── INFORMATION PROVIDED

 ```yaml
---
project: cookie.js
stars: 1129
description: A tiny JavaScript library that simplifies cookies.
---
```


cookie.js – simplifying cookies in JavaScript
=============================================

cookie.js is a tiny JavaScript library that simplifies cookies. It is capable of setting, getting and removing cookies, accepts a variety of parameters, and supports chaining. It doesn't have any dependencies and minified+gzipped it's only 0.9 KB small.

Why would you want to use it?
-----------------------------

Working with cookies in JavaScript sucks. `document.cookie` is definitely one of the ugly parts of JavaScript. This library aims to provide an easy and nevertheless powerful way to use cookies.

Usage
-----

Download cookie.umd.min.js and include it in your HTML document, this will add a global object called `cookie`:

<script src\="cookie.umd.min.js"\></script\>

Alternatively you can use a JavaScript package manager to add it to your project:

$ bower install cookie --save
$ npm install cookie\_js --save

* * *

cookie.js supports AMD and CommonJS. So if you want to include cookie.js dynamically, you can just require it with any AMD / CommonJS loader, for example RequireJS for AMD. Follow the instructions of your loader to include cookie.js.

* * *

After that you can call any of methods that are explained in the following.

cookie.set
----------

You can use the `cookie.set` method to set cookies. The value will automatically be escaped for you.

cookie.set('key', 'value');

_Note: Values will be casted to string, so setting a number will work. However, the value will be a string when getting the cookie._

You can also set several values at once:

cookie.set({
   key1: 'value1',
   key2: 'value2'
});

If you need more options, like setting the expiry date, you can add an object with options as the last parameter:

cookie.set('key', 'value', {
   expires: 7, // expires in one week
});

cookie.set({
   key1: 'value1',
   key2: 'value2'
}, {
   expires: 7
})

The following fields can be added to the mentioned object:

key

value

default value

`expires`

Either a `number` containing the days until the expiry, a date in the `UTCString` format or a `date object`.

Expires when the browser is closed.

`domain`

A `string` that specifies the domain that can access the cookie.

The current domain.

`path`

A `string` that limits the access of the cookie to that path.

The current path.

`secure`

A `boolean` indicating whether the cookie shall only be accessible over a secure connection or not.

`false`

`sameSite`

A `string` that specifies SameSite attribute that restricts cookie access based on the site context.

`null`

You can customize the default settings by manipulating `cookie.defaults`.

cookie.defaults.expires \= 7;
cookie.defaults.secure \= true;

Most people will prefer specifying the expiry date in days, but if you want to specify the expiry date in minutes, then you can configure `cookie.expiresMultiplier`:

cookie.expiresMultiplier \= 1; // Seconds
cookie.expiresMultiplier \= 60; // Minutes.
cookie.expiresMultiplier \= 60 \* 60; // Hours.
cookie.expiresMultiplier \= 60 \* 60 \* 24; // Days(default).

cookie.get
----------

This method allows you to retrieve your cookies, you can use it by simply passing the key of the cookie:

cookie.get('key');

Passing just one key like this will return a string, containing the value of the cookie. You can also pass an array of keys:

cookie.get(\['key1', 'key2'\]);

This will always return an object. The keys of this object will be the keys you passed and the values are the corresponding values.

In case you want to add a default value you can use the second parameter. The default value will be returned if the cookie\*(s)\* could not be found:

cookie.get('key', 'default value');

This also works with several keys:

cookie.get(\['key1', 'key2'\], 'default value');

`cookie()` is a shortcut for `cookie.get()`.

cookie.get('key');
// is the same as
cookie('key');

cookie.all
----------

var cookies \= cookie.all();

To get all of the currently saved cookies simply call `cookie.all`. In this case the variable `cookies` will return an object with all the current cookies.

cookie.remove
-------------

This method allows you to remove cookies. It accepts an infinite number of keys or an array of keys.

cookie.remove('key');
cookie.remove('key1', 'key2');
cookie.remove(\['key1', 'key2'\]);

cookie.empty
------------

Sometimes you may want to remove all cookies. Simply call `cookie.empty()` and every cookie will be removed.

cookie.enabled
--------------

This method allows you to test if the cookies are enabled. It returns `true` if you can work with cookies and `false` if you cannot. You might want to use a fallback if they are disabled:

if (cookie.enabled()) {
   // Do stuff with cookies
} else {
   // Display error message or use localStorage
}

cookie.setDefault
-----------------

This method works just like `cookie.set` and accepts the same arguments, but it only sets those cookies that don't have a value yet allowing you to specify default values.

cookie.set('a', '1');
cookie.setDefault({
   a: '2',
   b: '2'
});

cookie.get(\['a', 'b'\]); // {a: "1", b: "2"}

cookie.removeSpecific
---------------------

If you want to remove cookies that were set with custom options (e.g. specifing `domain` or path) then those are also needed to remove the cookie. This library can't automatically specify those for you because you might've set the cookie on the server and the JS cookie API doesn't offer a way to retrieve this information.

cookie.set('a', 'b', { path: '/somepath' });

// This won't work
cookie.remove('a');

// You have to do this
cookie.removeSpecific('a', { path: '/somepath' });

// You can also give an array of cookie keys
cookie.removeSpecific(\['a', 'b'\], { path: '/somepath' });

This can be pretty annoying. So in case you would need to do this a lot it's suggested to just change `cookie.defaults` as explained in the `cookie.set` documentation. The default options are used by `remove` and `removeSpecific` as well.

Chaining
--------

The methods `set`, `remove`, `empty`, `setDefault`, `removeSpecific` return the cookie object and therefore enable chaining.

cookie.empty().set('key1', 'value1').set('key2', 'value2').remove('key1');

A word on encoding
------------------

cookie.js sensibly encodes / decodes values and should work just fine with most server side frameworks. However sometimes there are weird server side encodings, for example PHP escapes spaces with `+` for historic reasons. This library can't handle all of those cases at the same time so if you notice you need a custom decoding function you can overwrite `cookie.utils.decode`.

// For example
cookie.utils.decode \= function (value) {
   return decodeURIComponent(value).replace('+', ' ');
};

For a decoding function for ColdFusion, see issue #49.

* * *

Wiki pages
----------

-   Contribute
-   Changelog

────

DESCRIPTION OF THE TASK: Using the listing above, return word for word each line from the one that has "var cookies \= cookie.all();" through the one that has "therefore enable chaining.", and no line outside that range.

SOLUTION TO THE EXERCISE:
var cookies \= cookie.all();

To get all of the currently saved cookies simply call `cookie.all`. In this case the variable `cookies` will return an object with all the current cookies.

cookie.remove
-------------

This method allows you to remove cookies. It accepts an infinite number of keys or an array of keys.

cookie.remove('key');
cookie.remove('key1', 'key2');
cookie.remove(\['key1', 'key2'\]);

cookie.empty
------------

Sometimes you may want to remove all cookies. Simply call `cookie.empty()` and every cookie will be removed.

cookie.enabled
--------------

This method allows you to test if the cookies are enabled. It returns `true` if you can work with cookies and `false` if you cannot. You might want to use a fallback if they are disabled:

if (cookie.enabled()) {
   // Do stuff with cookies
} else {
   // Display error message or use localStorage
}

cookie.setDefault
-----------------

This method works just like `cookie.set` and accepts the same arguments, but it only sets those cookies that don't have a value yet allowing you to specify default values.

cookie.set('a', '1');
cookie.setDefault({
   a: '2',
   b: '2'
});

cookie.get(\['a', 'b'\]); // {a: "1", b: "2"}

cookie.removeSpecific
---------------------

If you want to remove cookies that were set with custom options (e.g. specifing `domain` or path) then those are also needed to remove the cookie. This library can't automatically specify those for you because you might've set the cookie on the server and the JS cookie API doesn't offer a way to retrieve this information.

cookie.set('a', 'b', { path: '/somepath' });

// This won't work
cookie.remove('a');

// You have to do this
cookie.removeSpecific('a', { path: '/somepath' });

// You can also give an array of cookie keys
cookie.removeSpecific(\['a', 'b'\], { path: '/somepath' });

This can be pretty annoying. So in case you would need to do this a lot it's suggested to just change `cookie.defaults` as explained in the `cookie.set` documentation. The default options are used by `remove` and `removeSpecific` as well.

Chaining
--------

The methods `set`, `remove`, `empty`, `setDefault`, `removeSpecific` return the cookie object and therefore enable chaining.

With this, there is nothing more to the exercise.